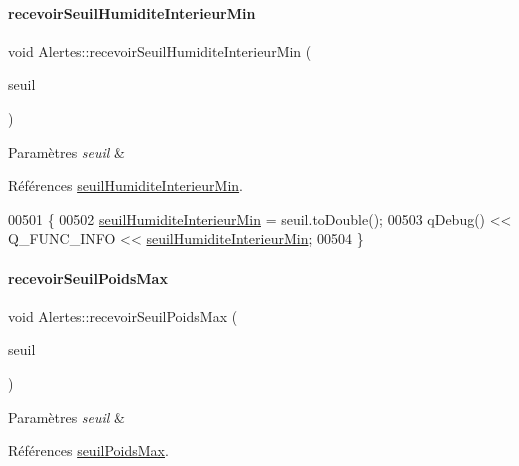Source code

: \paragraph{\texorpdfstring{recevoir\+Seuil\+Humidite\+Interieur\+Min}{recevoirSeuilHumiditeInterieurMin}}
{\footnotesize\ttfamily void Alertes\+::recevoir\+Seuil\+Humidite\+Interieur\+Min (\begin{DoxyParamCaption}\item[{Q\+String}]{seuil }\end{DoxyParamCaption})\hspace{0.3cm}{\ttfamily [slot]}}


\begin{DoxyParams}{Paramètres}
{\em seuil} & \\
\hline
\end{DoxyParams}


Références \hyperlink{class_alertes_a501773587c8f2ccd032fe7db9af1f4e2}{seuil\+Humidite\+Interieur\+Min}.


\begin{DoxyCode}
00501 \{
00502     \hyperlink{class_alertes_a501773587c8f2ccd032fe7db9af1f4e2}{seuilHumiditeInterieurMin} = seuil.toDouble();
00503     qDebug() << Q\_FUNC\_INFO << \hyperlink{class_alertes_a501773587c8f2ccd032fe7db9af1f4e2}{seuilHumiditeInterieurMin};
00504 \}
\end{DoxyCode}
\mbox{\label{class_alertes_a77b71a5bc047ced8d09f59a521f58616}} 
\paragraph{\texorpdfstring{recevoir\+Seuil\+Poids\+Max}{recevoirSeuilPoidsMax}}
{\footnotesize\ttfamily void Alertes\+::recevoir\+Seuil\+Poids\+Max (\begin{DoxyParamCaption}\item[{Q\+String}]{seuil }\end{DoxyParamCaption})\hspace{0.3cm}{\ttfamily [slot]}}


\begin{DoxyParams}{Paramètres}
{\em seuil} & \\
\hline
\end{DoxyParams}


Références \hyperlink{class_alertes_a19b88c68325ccc6e5e8ad11a2537b25e}{seuil\+Poids\+Max}.



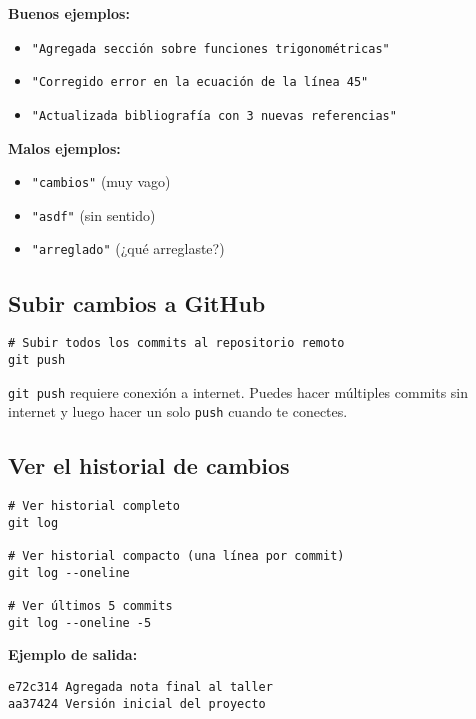\documentclass[11pt,a4paper]{article}
\begin{document}
\begin{warningbox}
\textbf{Buenos ejemplos:}
\begin{itemize}
  \item \texttt{"Agregada sección sobre funciones trigonométricas"}
  \item \texttt{"Corregido error en la ecuación de la línea 45"}
  \item \texttt{"Actualizada bibliografía con 3 nuevas referencias"}
\end{itemize}

\textbf{Malos ejemplos:}
\begin{itemize}
  \item \texttt{"cambios"} (muy vago)
  \item \texttt{"asdf"} (sin sentido)
  \item \texttt{"arreglado"} (¿qué arreglaste?)
\end{itemize}
\end{warningbox}

\subsection{Subir cambios a GitHub}

\begin{lstlisting}[style=bashstyle]
# Subir todos los commits al repositorio remoto
git push
\end{lstlisting}

\begin{infobox}
\texttt{git push} requiere conexión a internet. Puedes hacer múltiples commits sin internet y luego hacer un solo \texttt{push} cuando te conectes.
\end{infobox}

\subsection{Ver el historial de cambios}

\begin{lstlisting}[style=bashstyle]
# Ver historial completo
git log

# Ver historial compacto (una línea por commit)
git log --oneline

# Ver últimos 5 commits
git log --oneline -5
\end{lstlisting}

\textbf{Ejemplo de salida:}
\begin{lstlisting}[style=bashstyle]
e72c314 Agregada nota final al taller
aa37424 Versión inicial del proyecto
\end{lstlisting}
\end{document}
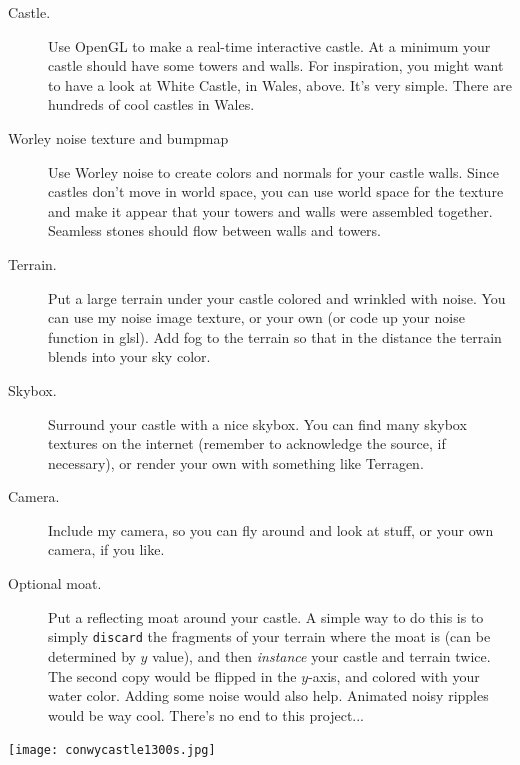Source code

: \documentclass{article}
\begin{document}
\begin{description}

\item[Castle.] Use OpenGL to make a real-time interactive castle.  At
  a minimum your castle should have some towers and walls.  For
  inspiration, you might want to have a look at White Castle, in
  Wales, above.  It's very simple.  There are hundreds of cool castles
  in Wales.  

  \item[Worley noise texture and bumpmap] Use Worley noise to create
    colors and normals for your castle walls.  Since castles don't
    move in world space, you can use world space for the texture and
    make it appear that your towers and walls were assembled
    together.  Seamless stones should flow between walls and towers.

\item[Terrain.] Put a large terrain under your castle
  colored and wrinkled with noise.  You can use my noise image
  texture, or your own (or code up your noise function in glsl).
  Add fog to the terrain so that in the distance the terrain blends
  into your sky color.

\item[Skybox.] Surround your castle with a nice skybox.  You can
  find many skybox textures on the internet (remember to acknowledge
  the source, if necessary), or render your own with something like
  Terragen.
  
\item[Camera.]  Include my camera, so you can fly around and look at
  stuff, or your own camera, if you like.

\item[Optional moat.]  Put a reflecting moat around your castle.  A
  simple way to do this is to simply {\tt discard} the fragments of
  your terrain where the moat is (can be determined by $y$ value), and
  then {\em instance} your castle and terrain twice.  The second copy
  would be flipped in the $y$-axis, and colored with your water color.
  Adding some noise would also help.  Animated noisy ripples would be
  way cool.  There's no end to this project...

\end{description}

\centerline{\texttt{[image: conwycastle1300s.jpg]}}
\end{document}
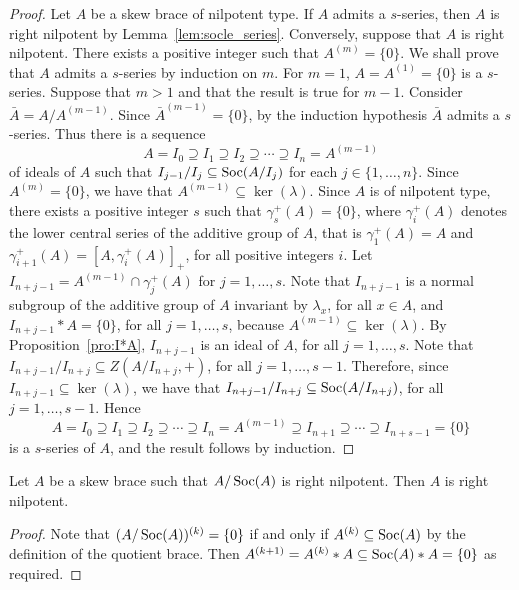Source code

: \begin{proof}
    Let $A$ be a skew brace of nilpotent type. If $A$ admits a $s$-series, then $A$ is right nilpotent by
    Lemma~\ref{lem:socle_series}.
    Conversely, suppose that $A$ is right nilpotent.
    There exists a positive integer such that $A^{(m)}=\{0\}$.
    We shall prove that $A$ admits a $s$-series by induction on $m$. For $m=1$, $A=A^{(1)}=\{0\}$ is a $s$-series. Suppose
    that $m>1$ and that the result is true for $m-1$. Consider
    $\bar A=A/A^{(m-1)}$. Since $\bar A^{(m-1)}=\{0\}$, by the induction
    hypothesis $\bar A$ admits a $s$-series. Thus there is a
    sequence
    \[
        A=I_0\supseteq I_1\supseteq I_2\supseteq\cdots\supseteq I_n=A^{(m-1)}
    \]
    of ideals of $A$ such that $I_{j-1}/I_j\subseteq \operatorname{Soc}(A/I_j)$ for each
    $j\in\{1,\dots,n\}$. Since $A^{(m)}=\{0\}$, we have that $A^{(m-1)}\subseteq
    \ker(\lambda)$. Since $A$ is of nilpotent type, there exists a
    positive integer $s$ such that $\gamma^+_s(A)=\{0\}$, where
    $\gamma^+_i(A)$ denotes the lower central series of the additive
    group of $A$, that is $\gamma^+_1(A)=A$ and $\gamma^+_{i+1}(A)=[A,\gamma^+_i(A)]_+$, for all positive integers $i$.
    Let $I_{n+j-1}=A^{(m-1)}\cap \gamma^+_{j}(A)$ for $j=1,\dots ,s$.
    Note that $I_{n+j-1}$ is a normal subgroup of the additive group
    of $A$ invariant by $\lambda_x$, for all $x\in A$, and
    $I_{n+j-1}* A=\{0\}$, for all $j=1,\dots , s$, because $A^{(m-1)}\subseteq
    \ker(\lambda)$. By Proposition~\ref{pro:I*A}, $I_{n+j-1}$ is an ideal
    of $A$, for all $j=1,\dots , s$.
    Note that $I_{n+j-1}/I_{n+j}\subseteq Z(A/I_{n+j},+)$, for all $j=1,\dots ,s-1$. Therefore, since
    $I_{n+j-1}\subseteq\ker(\lambda)$, we have that $I_{n+j-1}/I_{n+j}\subseteq \operatorname{Soc}(A/I_{n+j})$, for all $j=1,\dots ,s-1$.
    Hence
    \[
        A=I_0\supseteq I_1\supseteq I_2\supseteq\cdots\supseteq
        I_n=A^{(m-1)}\supseteq I_{n+1}\supseteq\cdots\supseteq
        I_{n+s-1}=\{0\}
    \]
    is a $s$-series of $A$, and the result follows by induction.
\end{proof}

\begin{proposition}
    \label{pro:A/Soc}
    Let $A$ be a skew brace such that $A/\operatorname{Soc}(A)$ is right nilpotent. Then $A$
    is right nilpotent.
\end{proposition}

\begin{proof}
    Note that $(A/\operatorname{Soc}(A))^{(k)}=\{0\}$ if and only if $A^{(k)}\subseteq\operatorname{Soc}(A)$ by
    the definition of the quotient brace. Then $A^{(k+1)}=A^{(k)}*A\subseteq\operatorname{Soc}
    (A)*A=\{0\}$ as required.
\end{proof}

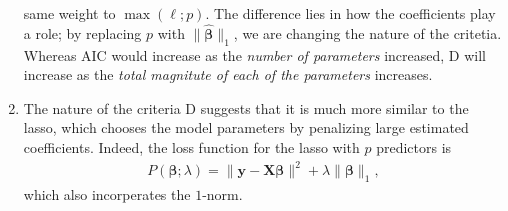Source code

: \documentclass[10pt]{article}
\begin{document}
\begin{enumerate}
    same weight to \(\max(\ell;p)\). The difference lies in how the coefficients play a role; by replacing \(p\) with \(\|\hat{\bm{\beta}}\|_1\), we are changing 
    the nature of the critetia. Whereas AIC would increase as the \textsl{number of parameters} increased, \(\mathrm{D}\) will increase as the 
    \textsl{total magnitute of each of the parameters} increases. 
    \item The nature of the criteria \(\mathrm{D}\) suggests that it is much more similar to the lasso, which chooses the model parameters 
    by penalizing large estimated coefficients. Indeed, the loss function for the lasso with \(p\) predictors is 
    \begin{align*}
        P(\bm{\beta};\lambda)
        = \| \mathbf{y} - \mathbf{X}\bm{\beta} \|^2 + \lambda \| \bm{\beta} \|_1,
    \end{align*}
    which also incorperates the \(1\)-norm. 
\end{enumerate}
\end{document}

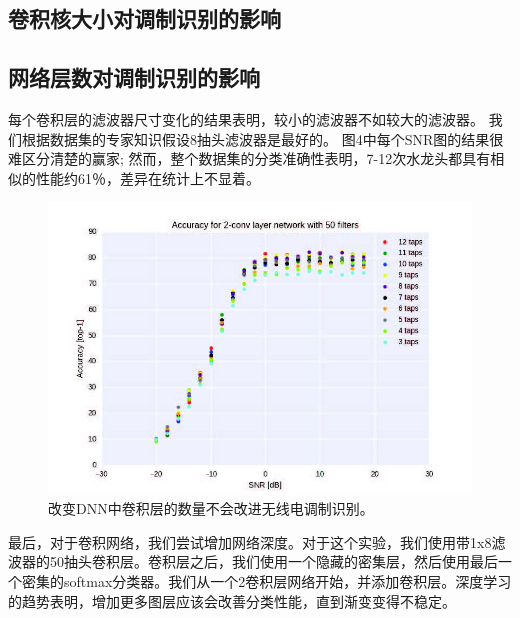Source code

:\subsection{卷积核大小对调制识别的影响}

\subsection{网络层数对调制识别的影响}

每个卷积层的滤波器尺寸变化的结果表明，较小的滤波器不如较大的滤波器。 我们根据数据集的专家知识假设8抽头滤波器是最好的。 图4中每个SNR图的结果很难区分清楚的赢家; 然而，整个数据集的分类准确性表明，7-12次水龙头都具有相似的性能约61％，差异在统计上不显着。\par

\begin{figure}[!h]
	\centering
	\includegraphics[scale=1]{figures/chapter_5/fig2}
	\caption{改变DNN中卷积层的数量不会改进无线电调制识别。}\label{fig_5_2}
\end{figure}

最后，对于卷积网络，我们尝试增加网络深度。对于这个实验，我们使用带1x8滤波器的50抽头卷积层。卷积层之后，我们使用一个隐藏的密集层，然后使用最后一个密集的softmax分类器。我们从一个2卷积层网络开始，并添加卷积层。深度学习的趋势表明，增加更多图层应该会改善分类性能，直到渐变变得不稳定。\par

*Task instructions*
Search the records for the string "this", and copy every line that holds it.

*Written response*
  simple way to do this is to simply {\tt discard} the fragments of
  way cool.  There's no end to this project...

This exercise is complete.